Fashion

Barcelona Fashion Week Can Be Summed Up In Three Words…

Crazy. Sexy. Cool.

Everything was beautiful at the 21st edition of 080 Barcelona Fashion. (Editor's note: The Catalan capital doesn't have an official fashion week, which is kind of confusing, because 080 Barcelona Fashion, named after the city's postal code, feels very much like a fashion week, though it only lasted for four days.) Anyway, back to the beauty. Let's start with the venue where a total of 32 designers and fashion brands held their shows: the historic Sant Pau Art Nouveau Site. It's a dream of a gem for modernista and art nouveau lovers and, as demonstrated at 080 Barcelona Fashion, also for street style photographers and famous-ish-on-Instagram types.

For four days, I'd ascend those majestic steps and take my seat, where, while waiting for the shows to begin, I'd observe the stylish front row attendees. Barcelona menswear trend alert: It's all about fun track pants carefully cuffed to non-subtly showcase cool socks in zany patterns paired with sneakers, usually Nike. To truly fit the hip Barcelona beautiful boy bill, an individual hoop earring is a requirement. (Meanwhile, I was mostly in Forever 21.)

Oh, and the shows! Also very beautiful. A handful of menswear shows proved that sporty streetwear isn't going anywhere (and I'm not complaining), but it was the womenswear that dominated the week—I mean, the four days. Womenswear Catalonian catwalk trend: very autumnal muted colors, lots of knits and tweed, and trenches and ponchos. Sophisticated numbers. Very... casual-Victoria-Beckham-on-a-fall-day-strolling-in-Central-Park. Beautiful! That word again.

In a sea of safe, and in true masochistic form, I eventually craved something… deliciously dangerous. Something engagingly outlandish. Something bold… and beautiful! AND I GOT IT! Enter Brain & Beast and its cuckoo collection. Inspired by the Freudian concept of “concealing memory," lunatic looks were aplenty. For me, am-I-high highlights involved a hunk wearing a dope oversized basketball jersey featuring a skull graphic paired with a denim kilt and Timbs as well as a beret-wearing model rocking a cropped sweatshirt which read “Maleficent" in the classic Marlboro cigarette font/graphic. This fashionable fuckery was all about working with basic fabrics and patterns (denim, plaid, camo), but fucking with the cuts and the styling (refer back to the bananas kilt x Timbs combo). In summary, 'twas all playfully demented with major Christopher Shannon vibes.

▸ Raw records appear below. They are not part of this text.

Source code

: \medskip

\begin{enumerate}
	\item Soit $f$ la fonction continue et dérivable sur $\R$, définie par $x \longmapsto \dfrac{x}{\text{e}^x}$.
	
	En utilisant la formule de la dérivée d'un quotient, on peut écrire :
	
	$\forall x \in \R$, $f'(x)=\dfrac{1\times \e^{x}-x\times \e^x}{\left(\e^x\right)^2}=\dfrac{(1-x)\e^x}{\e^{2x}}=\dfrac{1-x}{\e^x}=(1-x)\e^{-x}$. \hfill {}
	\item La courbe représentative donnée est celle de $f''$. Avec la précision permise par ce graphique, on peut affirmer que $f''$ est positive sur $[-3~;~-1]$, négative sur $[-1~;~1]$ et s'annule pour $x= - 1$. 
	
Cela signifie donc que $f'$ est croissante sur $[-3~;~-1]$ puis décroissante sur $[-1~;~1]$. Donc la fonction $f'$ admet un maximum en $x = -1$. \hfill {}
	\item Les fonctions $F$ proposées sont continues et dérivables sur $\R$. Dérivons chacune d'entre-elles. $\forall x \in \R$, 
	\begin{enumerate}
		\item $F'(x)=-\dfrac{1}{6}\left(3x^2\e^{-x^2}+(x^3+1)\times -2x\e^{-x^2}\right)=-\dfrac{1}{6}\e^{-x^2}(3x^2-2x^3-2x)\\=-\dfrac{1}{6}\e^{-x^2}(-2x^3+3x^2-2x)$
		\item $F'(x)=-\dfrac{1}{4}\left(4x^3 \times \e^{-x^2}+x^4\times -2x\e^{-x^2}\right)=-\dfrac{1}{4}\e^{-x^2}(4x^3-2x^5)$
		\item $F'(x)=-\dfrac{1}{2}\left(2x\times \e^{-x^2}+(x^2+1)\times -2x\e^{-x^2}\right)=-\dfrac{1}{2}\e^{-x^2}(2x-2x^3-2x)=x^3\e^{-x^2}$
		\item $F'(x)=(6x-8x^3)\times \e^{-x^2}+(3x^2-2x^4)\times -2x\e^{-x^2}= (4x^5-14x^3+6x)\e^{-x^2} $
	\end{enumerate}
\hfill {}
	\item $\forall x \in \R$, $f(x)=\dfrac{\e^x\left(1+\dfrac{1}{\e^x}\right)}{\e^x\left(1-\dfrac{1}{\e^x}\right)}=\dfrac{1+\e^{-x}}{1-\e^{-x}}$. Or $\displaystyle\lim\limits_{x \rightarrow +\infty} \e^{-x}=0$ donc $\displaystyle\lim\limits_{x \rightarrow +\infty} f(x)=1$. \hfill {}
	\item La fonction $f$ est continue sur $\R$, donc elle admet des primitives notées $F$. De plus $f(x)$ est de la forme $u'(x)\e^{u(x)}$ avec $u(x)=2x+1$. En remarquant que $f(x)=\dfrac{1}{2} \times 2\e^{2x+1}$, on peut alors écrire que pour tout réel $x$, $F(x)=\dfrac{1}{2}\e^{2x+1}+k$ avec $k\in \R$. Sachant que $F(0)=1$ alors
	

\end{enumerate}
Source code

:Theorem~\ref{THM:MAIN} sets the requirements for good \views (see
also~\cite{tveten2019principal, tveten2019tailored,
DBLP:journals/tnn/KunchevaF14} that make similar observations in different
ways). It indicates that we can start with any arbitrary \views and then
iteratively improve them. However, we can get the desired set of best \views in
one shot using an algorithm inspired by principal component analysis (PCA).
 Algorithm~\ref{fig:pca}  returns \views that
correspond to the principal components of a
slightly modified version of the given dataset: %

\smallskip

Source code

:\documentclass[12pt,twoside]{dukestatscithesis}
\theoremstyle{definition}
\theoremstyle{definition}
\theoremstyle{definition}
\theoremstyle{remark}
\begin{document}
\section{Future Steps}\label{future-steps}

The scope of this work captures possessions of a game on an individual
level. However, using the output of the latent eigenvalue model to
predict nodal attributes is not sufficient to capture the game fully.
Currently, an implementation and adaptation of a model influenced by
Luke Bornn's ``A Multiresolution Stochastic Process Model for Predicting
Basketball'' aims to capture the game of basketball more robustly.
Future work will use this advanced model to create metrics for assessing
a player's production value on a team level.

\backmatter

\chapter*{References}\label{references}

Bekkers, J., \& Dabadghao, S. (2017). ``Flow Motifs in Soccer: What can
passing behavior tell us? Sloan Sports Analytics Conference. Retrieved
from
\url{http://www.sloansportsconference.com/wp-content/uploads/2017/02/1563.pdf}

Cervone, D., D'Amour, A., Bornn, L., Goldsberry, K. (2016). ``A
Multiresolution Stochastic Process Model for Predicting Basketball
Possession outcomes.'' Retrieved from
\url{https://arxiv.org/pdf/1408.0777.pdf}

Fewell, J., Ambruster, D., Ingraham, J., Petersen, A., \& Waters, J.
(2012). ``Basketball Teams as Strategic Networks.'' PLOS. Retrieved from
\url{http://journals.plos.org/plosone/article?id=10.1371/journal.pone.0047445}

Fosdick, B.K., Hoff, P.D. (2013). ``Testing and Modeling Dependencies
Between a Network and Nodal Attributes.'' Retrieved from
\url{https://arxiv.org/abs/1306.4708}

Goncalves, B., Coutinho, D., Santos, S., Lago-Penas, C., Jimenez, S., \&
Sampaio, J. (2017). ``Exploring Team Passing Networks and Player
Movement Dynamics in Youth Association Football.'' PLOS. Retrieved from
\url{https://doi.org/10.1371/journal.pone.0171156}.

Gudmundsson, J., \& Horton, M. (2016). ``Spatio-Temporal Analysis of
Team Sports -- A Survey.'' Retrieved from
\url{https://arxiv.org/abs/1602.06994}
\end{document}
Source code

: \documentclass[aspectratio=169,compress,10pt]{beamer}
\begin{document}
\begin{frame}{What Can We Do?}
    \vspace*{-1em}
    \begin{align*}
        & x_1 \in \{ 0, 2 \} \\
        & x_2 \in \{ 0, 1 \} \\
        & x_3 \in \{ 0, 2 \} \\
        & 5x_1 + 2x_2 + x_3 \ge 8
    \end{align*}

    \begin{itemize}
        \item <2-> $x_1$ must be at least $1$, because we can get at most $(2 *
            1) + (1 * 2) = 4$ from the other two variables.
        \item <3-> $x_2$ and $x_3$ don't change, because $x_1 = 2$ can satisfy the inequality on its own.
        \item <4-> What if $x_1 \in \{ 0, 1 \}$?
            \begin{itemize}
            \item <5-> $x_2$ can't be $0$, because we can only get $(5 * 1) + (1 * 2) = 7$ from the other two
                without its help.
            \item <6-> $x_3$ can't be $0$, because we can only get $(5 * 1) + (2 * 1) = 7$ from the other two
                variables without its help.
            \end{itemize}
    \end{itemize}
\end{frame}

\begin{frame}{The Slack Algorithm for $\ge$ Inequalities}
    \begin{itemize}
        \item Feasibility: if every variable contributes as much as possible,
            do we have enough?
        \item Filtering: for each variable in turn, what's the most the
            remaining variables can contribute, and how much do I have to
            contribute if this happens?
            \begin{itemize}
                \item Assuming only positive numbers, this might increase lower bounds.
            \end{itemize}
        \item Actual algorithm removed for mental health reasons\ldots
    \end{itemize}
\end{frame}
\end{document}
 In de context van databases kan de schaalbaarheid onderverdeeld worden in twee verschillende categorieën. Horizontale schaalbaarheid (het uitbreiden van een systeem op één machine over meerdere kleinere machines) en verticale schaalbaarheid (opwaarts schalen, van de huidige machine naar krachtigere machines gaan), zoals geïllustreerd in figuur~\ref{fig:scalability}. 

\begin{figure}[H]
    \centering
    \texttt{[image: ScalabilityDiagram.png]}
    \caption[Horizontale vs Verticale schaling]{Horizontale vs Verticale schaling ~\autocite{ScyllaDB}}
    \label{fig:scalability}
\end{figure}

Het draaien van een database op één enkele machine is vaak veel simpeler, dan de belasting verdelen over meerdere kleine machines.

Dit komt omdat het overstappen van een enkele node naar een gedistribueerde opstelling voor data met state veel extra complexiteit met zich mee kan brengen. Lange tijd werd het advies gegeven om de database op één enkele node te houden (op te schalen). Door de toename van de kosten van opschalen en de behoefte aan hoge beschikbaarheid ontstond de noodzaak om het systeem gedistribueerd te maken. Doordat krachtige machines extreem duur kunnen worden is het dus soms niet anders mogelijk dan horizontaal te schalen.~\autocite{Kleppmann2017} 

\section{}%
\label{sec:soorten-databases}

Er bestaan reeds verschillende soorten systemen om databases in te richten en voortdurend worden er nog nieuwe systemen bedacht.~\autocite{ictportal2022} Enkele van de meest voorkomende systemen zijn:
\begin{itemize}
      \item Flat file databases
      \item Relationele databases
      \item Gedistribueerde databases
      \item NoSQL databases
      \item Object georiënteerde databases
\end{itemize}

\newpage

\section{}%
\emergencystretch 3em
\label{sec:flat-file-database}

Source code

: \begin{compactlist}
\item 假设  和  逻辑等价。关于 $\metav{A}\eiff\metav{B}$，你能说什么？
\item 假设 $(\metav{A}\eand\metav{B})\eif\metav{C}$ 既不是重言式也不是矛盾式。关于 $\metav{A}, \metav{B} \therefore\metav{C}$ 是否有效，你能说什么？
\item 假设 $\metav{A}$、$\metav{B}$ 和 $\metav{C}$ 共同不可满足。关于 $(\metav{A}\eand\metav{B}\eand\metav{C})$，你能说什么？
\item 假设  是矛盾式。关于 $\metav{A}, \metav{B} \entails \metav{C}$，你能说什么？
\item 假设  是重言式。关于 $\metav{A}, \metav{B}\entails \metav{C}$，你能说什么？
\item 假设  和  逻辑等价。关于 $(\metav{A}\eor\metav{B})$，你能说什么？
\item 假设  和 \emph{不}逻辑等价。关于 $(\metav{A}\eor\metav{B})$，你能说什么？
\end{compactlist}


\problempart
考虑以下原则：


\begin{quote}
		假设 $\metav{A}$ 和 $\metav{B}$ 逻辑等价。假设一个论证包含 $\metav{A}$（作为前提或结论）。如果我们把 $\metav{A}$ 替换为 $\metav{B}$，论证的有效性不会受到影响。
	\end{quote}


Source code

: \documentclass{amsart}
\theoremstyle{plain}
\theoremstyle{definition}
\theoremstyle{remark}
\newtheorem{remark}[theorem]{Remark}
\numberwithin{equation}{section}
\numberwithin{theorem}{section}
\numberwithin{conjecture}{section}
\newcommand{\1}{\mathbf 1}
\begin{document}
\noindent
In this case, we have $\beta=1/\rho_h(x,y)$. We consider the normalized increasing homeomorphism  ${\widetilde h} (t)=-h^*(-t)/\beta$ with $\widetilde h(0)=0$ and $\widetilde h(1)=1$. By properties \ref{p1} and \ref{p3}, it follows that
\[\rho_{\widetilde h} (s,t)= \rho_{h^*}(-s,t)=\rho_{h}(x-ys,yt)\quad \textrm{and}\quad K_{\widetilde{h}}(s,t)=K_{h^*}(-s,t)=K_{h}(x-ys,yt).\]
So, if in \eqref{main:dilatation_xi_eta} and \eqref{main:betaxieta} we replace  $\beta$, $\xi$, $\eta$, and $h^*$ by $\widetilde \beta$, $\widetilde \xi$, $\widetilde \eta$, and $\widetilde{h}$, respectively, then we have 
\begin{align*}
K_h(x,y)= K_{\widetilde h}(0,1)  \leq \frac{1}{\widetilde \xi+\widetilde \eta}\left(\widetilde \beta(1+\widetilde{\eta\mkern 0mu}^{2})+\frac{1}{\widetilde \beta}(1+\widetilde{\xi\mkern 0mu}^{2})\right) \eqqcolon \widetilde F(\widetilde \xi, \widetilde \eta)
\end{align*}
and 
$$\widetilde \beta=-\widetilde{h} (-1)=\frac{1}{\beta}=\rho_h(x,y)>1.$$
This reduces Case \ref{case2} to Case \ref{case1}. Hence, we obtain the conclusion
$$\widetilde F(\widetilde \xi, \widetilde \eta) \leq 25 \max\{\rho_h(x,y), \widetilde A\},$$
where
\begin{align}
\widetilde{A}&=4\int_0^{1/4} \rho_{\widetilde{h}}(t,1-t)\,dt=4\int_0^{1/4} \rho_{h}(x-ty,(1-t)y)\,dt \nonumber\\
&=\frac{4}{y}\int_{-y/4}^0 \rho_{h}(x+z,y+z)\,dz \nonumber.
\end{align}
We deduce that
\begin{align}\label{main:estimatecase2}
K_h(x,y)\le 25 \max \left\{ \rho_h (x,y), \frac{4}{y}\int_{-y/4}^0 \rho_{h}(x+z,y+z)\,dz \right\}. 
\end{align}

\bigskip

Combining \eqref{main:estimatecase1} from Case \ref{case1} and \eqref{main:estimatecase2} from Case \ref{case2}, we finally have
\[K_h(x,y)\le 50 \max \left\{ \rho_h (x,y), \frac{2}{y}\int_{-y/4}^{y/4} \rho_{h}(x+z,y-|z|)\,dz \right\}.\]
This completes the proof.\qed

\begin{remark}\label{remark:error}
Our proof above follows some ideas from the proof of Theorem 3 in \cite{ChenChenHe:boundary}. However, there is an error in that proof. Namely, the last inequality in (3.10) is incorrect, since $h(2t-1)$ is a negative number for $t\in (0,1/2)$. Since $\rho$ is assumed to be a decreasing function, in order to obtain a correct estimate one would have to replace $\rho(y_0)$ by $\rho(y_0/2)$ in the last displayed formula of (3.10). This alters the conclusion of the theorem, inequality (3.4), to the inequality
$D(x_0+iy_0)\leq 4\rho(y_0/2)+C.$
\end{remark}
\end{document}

Antonio Miro kept the inventive/progressive/confusing-in-a-good-way theme going, as models stormed the runway in sophisticated, classic pieces (blouses, wool trousers, knitted jumpers) in earthy colors albeit with a head-turning '70s remix. Example: a formfitting bustier caging an ordinary blouse. Additional vibes included '70s Wild Wild West-y Wrangler meets Almost Famous-y rock 'n' roll groupie, I mean, Band-Aid. Nothing hurt here.

Oscar Leon brought the gloom in a moody, memorable show. It sort of felt like glam goth girls rolled around in a graveyard pre-show and then stormed the runway. Smudged black eyeshadow, black lipstick, distressed, dirty-looking t-shirts, some scribbled with goth crosses and intriguing words like, “My Daddy Will Kill You." Very millennial existential crisis. Really cute though! More maniacally memorable looks came from Txell Miras, who unsurprisingly was inspired by the Holy Inquisition and witch hunts. A slew of witchy, yet wearable, numbers, perfect for a rack at OAK, were on display, but it was their version of, I think, ski masks that really left a (question) mark. What the Knitting Gone Wild, minimalism x fetishism is going on here? Well, they did look quite warm. A fuzzy bondage facelift tape silhouette, if you will. And they're certain to be catnip for street style photographers. Isn't NYFW like, today? I'll take two please. Go on and throw on one of Miras' (interesting…) wigs, too, for an extra pop of crazy.

Although Custo Barcelona, who closed 080 Barcelona Fashion, was the most well-known label to show, Krizia Robustella put on a massive show. Minutes before the show began, the sounds of incoming and outgoing texts, sent emails, and even Grindr alerts acted as the foreshadowing soundtrack. In other words, a slew of hip millennials hit the runway in a crazily colorful collection, aptly dubbed “Trendy Flock," which was clearly a satire on the youth of today. It all gave major Walter Van Beirendonck x Jeremy Scott x whoever is the artist behind Rugrats and Doug vibes. (Shout-out to illustrator Susana López who collaborated with Robustella on this killer collection.) It basically was a wild and wonderful explosion of '90s nostalgia for the millennials who were raised on Nick At Nite and whose first CD was most definitely TLC's Crazy Sexy Cool.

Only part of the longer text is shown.